Exercise prompt:
Within this material, how many lines have the string "情形十分尴尬" in them? The answer is a number, with nothing added.
== == ==
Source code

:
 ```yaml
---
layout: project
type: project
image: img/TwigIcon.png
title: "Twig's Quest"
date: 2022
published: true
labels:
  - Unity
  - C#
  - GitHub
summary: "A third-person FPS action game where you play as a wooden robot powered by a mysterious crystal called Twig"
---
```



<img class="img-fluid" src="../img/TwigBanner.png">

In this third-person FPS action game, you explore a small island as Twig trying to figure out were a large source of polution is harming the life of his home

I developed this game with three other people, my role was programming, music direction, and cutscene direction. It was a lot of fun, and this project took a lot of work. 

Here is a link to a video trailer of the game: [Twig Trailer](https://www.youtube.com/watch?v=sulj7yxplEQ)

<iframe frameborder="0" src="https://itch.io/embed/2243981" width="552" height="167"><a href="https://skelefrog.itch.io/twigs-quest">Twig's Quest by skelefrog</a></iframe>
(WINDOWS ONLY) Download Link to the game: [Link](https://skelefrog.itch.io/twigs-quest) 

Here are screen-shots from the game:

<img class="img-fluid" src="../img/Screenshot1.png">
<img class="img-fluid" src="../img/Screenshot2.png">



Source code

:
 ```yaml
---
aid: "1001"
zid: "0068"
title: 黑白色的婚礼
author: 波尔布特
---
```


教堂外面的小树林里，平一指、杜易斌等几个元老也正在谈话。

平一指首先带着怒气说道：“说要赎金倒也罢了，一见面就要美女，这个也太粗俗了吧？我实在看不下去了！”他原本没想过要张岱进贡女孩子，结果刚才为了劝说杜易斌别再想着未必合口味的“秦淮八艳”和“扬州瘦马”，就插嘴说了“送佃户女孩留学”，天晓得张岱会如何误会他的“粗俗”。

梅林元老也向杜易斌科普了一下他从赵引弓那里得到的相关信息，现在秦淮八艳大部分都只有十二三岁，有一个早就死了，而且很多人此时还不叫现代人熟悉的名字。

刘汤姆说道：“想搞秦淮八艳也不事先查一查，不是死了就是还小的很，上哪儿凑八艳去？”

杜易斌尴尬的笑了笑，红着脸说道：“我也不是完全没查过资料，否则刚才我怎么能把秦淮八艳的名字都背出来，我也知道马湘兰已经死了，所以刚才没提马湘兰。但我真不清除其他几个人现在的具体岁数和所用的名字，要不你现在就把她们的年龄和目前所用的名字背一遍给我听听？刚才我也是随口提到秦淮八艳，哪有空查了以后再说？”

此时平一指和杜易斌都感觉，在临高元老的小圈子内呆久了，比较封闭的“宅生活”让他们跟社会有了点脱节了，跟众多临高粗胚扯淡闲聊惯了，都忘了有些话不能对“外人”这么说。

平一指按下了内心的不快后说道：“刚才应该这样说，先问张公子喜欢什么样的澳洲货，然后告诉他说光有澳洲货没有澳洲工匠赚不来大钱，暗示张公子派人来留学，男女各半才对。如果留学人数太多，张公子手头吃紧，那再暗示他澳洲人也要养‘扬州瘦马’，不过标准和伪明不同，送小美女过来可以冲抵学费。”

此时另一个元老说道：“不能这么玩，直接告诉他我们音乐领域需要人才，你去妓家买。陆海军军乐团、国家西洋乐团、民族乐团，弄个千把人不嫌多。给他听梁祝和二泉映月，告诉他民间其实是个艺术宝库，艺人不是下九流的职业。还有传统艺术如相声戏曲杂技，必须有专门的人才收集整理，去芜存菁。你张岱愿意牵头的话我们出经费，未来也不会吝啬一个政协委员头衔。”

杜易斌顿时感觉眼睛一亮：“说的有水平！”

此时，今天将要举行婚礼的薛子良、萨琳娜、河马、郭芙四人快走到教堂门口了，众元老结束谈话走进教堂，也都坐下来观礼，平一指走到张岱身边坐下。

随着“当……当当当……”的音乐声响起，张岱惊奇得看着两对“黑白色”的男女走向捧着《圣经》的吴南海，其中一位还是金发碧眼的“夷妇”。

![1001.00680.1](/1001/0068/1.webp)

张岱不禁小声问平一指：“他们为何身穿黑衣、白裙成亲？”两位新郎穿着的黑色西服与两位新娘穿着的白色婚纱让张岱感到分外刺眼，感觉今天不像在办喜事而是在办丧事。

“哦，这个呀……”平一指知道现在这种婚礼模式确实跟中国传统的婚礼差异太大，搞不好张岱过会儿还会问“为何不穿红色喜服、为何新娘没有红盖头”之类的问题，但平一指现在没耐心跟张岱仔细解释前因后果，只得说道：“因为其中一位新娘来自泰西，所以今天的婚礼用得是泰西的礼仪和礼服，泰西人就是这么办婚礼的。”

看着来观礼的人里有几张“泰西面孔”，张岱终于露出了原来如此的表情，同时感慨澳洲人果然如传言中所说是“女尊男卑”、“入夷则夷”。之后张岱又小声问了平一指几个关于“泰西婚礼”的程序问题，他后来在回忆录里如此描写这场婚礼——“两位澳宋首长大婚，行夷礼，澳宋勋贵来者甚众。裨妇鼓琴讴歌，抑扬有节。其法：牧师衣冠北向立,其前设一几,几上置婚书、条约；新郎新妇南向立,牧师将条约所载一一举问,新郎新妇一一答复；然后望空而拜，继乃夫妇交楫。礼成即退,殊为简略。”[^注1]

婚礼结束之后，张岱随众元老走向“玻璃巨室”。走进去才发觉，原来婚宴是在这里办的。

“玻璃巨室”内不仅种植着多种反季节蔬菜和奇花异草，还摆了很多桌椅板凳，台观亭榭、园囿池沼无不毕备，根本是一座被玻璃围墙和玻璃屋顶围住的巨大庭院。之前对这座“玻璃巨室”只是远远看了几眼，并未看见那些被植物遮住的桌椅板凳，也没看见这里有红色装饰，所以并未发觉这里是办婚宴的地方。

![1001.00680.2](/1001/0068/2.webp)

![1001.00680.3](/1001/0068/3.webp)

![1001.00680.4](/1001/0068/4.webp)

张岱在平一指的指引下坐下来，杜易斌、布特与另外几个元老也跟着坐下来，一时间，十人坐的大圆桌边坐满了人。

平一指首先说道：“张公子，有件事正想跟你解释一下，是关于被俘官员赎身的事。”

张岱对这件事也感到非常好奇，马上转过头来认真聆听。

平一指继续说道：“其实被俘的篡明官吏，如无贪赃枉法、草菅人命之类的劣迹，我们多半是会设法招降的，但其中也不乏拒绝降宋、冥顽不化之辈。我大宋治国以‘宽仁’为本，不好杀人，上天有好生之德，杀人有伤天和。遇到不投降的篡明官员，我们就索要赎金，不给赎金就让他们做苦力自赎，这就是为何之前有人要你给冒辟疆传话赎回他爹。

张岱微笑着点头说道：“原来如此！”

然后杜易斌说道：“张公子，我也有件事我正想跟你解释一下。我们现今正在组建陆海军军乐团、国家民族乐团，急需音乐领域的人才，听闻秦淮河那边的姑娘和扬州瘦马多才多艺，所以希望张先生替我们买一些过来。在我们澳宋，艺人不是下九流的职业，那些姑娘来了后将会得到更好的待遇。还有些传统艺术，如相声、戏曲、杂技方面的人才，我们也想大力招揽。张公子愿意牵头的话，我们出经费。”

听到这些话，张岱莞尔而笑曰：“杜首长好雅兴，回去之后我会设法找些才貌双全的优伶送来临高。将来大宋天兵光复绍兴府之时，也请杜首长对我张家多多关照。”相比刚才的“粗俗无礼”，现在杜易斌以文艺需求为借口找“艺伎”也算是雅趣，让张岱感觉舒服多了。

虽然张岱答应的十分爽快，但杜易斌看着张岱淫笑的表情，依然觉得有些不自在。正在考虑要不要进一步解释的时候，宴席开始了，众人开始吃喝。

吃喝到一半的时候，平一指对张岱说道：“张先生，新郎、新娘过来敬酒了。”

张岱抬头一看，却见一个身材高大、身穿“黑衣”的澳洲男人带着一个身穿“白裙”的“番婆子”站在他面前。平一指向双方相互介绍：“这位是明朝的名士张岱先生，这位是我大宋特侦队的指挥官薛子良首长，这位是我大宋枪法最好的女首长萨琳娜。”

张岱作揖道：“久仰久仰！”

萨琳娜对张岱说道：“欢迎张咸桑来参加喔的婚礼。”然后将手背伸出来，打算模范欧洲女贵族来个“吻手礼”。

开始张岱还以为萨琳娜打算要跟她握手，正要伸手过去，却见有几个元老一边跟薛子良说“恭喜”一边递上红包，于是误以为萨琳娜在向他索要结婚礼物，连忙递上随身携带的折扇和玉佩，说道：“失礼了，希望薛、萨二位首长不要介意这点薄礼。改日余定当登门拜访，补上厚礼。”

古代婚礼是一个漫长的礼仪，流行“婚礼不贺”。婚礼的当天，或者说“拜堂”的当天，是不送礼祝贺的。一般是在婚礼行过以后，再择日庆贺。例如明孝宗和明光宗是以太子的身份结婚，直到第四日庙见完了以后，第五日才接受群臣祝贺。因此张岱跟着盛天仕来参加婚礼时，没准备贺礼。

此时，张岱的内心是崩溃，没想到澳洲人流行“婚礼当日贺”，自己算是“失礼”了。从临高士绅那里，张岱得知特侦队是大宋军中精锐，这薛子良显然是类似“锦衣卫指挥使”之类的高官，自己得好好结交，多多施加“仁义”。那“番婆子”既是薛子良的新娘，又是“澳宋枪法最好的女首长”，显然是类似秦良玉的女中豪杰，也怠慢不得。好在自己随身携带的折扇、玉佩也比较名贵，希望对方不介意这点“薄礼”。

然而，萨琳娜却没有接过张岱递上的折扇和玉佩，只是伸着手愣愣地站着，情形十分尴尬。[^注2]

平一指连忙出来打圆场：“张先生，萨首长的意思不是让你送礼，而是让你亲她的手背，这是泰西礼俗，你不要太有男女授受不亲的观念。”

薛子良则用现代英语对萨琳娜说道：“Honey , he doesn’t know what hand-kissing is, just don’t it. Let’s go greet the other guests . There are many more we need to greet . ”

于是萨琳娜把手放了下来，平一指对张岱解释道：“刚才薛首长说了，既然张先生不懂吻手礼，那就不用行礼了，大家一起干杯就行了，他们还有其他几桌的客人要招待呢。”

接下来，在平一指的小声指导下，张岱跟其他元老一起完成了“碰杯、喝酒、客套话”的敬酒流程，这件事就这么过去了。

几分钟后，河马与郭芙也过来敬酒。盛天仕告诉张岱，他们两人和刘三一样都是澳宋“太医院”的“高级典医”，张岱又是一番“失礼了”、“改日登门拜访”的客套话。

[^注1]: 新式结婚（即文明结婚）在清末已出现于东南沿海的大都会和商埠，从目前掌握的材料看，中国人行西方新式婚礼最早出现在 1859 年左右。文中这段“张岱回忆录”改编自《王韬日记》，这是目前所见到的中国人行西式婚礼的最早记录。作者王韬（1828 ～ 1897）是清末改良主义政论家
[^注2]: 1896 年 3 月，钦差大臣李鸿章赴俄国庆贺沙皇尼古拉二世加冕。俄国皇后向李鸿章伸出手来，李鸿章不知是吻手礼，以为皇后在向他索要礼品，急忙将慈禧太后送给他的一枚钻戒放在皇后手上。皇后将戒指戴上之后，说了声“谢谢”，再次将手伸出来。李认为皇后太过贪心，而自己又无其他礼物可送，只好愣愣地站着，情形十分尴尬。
== == ==
Solved problem:
2